» Data extract:
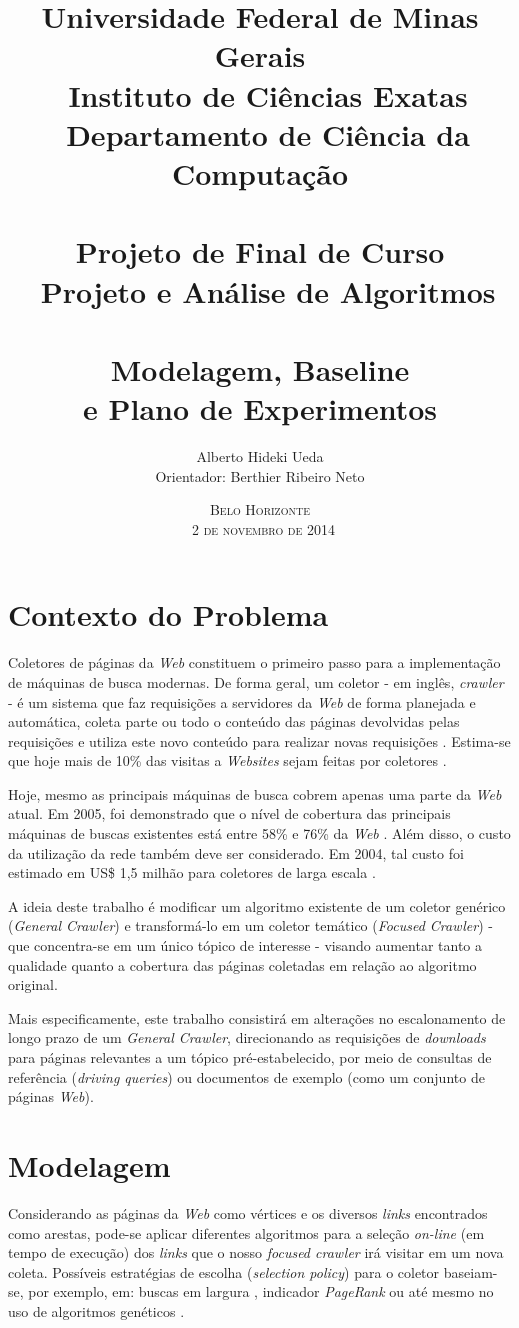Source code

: \documentclass[a4paper,12pt,titlepage]{article}
\title{\large
Universidade Federal de Minas Gerais \\ \
Instituto de Ciências Exatas \\ \ 
Departamento de Ciência da Computação \\ \
\\[1cm]
Projeto de Final de Curso\\ \
Projeto e Análise de Algoritmos\\ \
\\[1cm]
\textbf{\Large Modelagem, Baseline \\ e Plano de Experimentos }
\\[1cm]
}
\author{\large Alberto Hideki Ueda \\[0.5cm] 
	Orientador: Berthier Ribeiro Neto 
\\[3cm] }
\date{\textsc{Belo Horizonte\\ \
2 de novembro de 2014}}
\begin{document}
\maketitle

\pagebreak

\section{Contexto do Problema}

Coletores de páginas da \textit{Web} constituem o primeiro passo para a implementação de máquinas de busca modernas. De forma geral, um coletor - em inglês, \textit{crawler} - é um sistema que faz requisições a servidores da \textit{Web} de forma planejada e automática, coleta parte ou todo o conteúdo das páginas devolvidas pelas requisições e utiliza este novo conteúdo para realizar novas requisições \cite{b}. Estima-se que hoje mais de 10\% das visitas a \textit{Websites} sejam feitas por coletores \cite{nielsen}.

Hoje, mesmo as principais máquinas de busca cobrem apenas uma parte da \textit{Web} atual. Em 2005, foi demonstrado que o nível de cobertura das principais máquinas de buscas existentes está entre 58\% e 76\% da \textit{Web} \cite{gulli}. Além disso, o custo da utilização da rede também deve ser considerado. Em 2004, tal custo foi estimado em US\$ 1,5 milhão para coletores de larga escala \cite{craswell}. 

A ideia deste trabalho é modificar um algoritmo existente de um coletor genérico (\textit{General Crawler}) e transformá-lo em um coletor temático (\textit{Focused Crawler}) - que concentra-se em um único tópico de interesse - visando aumentar tanto a qualidade quanto a cobertura das páginas coletadas em relação ao algoritmo original.

Mais especificamente, este trabalho consistirá em alterações no escalonamento de longo prazo de um \textit{General Crawler}, direcionando as requisições de \textit{downloads} para páginas relevantes a um tópico pré-estabelecido, por meio de consultas de referência (\textit{driving queries}) ou documentos de exemplo (como um conjunto de páginas \textit{Web}).


\section{Modelagem}
Considerando as páginas da \textit{Web} como vértices e os diversos \textit{links} encontrados como arestas, pode-se aplicar diferentes algoritmos para a seleção \textit{on-line} (em tempo de execução) dos \textit{links} que o nosso \textit{focused crawler} irá visitar em um nova coleta. Possíveis estratégias de escolha (\textit{selection policy}) para o coletor baseiam-se, por exemplo, em: buscas em largura \cite{najork}, indicador \textit{PageRank} \cite{cho} ou até mesmo no uso de algoritmos genéticos \cite{johnson}. 
\end{document}
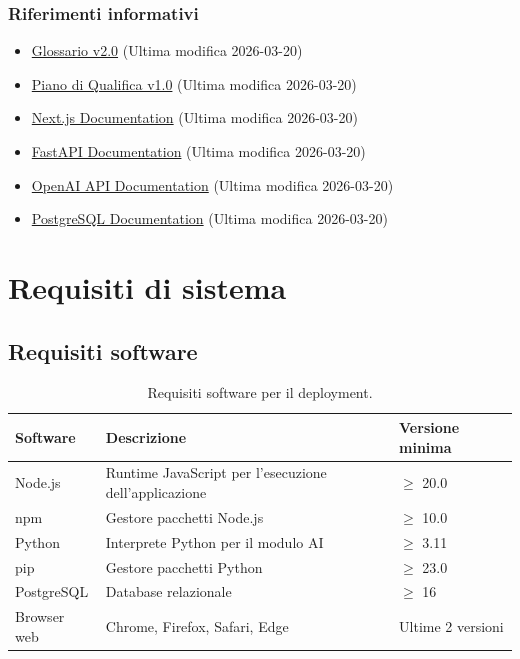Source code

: \documentclass[a4paper, 11pt, oneside]{scrartcl}
\begin{document}
\subsubsection{Riferimenti informativi}
\begin{itemize}
    \item \href{https://swenightpro.github.io/Documentazione/docs/RTB/Documentazione%20Esterna/Glossario_v2.0.pdf}{Glossario v2.0} (Ultima modifica 2026-03-20)
    \item \href{https://swenightpro.github.io/Documentazione/docs/RTB/Documentazione%20Esterna/Piano_di_Qualifica_v1.0.pdf}{Piano di Qualifica v1.0} (Ultima modifica 2026-03-20)
    \item \href{https://nextjs.org/docs}{Next.js Documentation} (Ultima modifica 2026-03-20)
    \item \href{https://fastapi.tiangolo.com/}{FastAPI Documentation} (Ultima modifica 2026-03-20)
    \item \href{https://platform.openai.com/docs}{OpenAI API Documentation} (Ultima modifica 2026-03-20)
    \item \href{https://www.postgresql.org/docs/}{PostgreSQL Documentation} (Ultima modifica 2026-03-20)
\end{itemize}

\newpage
\section{Requisiti di sistema}

\subsection{Requisiti software}
\begin{table}[H]
    \centering
    \renewcommand{\arraystretch}{1.2}
    \begin{tabularx}{\textwidth}{@{}lXl@{}}
        \toprule
        \textbf{Software} & \textbf{Descrizione} & \textbf{Versione minima} \\
        \midrule
        Node.js & Runtime JavaScript per l'esecuzione dell'applicazione & $\geq$ 20.0 \\
        npm & Gestore pacchetti Node.js & $\geq$ 10.0 \\
        Python & Interprete Python per il modulo AI & $\geq$ 3.11 \\
        pip & Gestore pacchetti Python & $\geq$ 23.0 \\
        PostgreSQL & Database relazionale & $\geq$ 16 \\
        Browser web & Chrome, Firefox, Safari, Edge & Ultime 2 versioni \\
        \bottomrule
    \end{tabularx}
    \caption{Requisiti software per il deployment.}
\end{table}
\end{document}
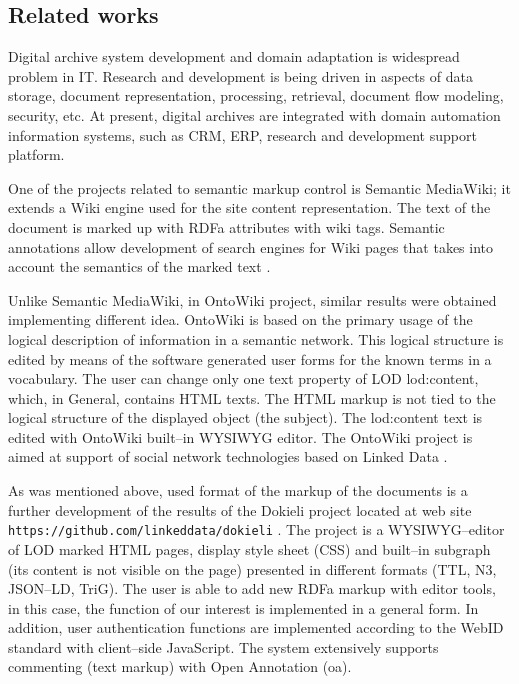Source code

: \documentclass[conference,a4paper]{IEEEtran}
\providecommand\url[1]{\texttt{#1}}
\begin{document}
\subsection{Related works}
\label{sec:relwks}

Digital archive system development and domain adaptation is wide\-spre\-ad
problem in IT.  Research and development is being driven in aspects of
data storage, document representation, processing, retrieval, document
flow modeling, security, etc.  At present, digital archives are integrated
with domain automation information systems, such as CRM, ERP, research and
development support platform.

One of the projects related to semantic markup control is Semantic MediaWiki; it extends a Wiki engine used for the site content representation. The text of the document is marked up with RDFa attributes with wiki tags. Semantic annotations allow development of search engines for Wiki pages that takes into account the semantics of the marked text \cite{c6}.

Unlike Semantic MediaWiki, in OntoWiki project, similar results were obtained implementing different idea. OntoWiki is based on the primary usage of the logical description of information in a semantic network. This logical structure is edited by means of the software generated user forms for the known terms in a vocabulary. The user can change only one text property of LOD lod:content, which, in General, contains HTML texts. The HTML markup is not tied to the logical structure of the displayed object (the subject). The lod:content text is edited with OntoWiki built--in WYSIWYG editor. The OntoWiki project is aimed at support of social network technologies based on Linked Data \cite{b6}.

As was mentioned above, used format of the markup of the documents is a further development of the results of the Dokieli project located at web site \url{https://github.com/linkeddata/dokieli} \cite{b14}. The project is a WYSIWYG--editor of LOD marked HTML pages, display style sheet (CSS) and built--in subgraph (its content is not visible on the page) presented in different formats (TTL, N3, JSON--LD, TriG). The user is able to add new RDFa markup with editor tools, in this case, the function of our interest is implemented in a general form. In addition, user authentication functions are implemented according to the WebID standard with client--side JavaScript. The system extensively supports commenting (text markup) with Open Annotation (oa).
\end{document}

» Work task:
Lines from the entries that contain the string "domain" are what must be copied.

» Result of the task:
Digital archive system development and domain adaptation is wide\-spre\-ad
with domain automation information systems, such as CRM, ERP, research and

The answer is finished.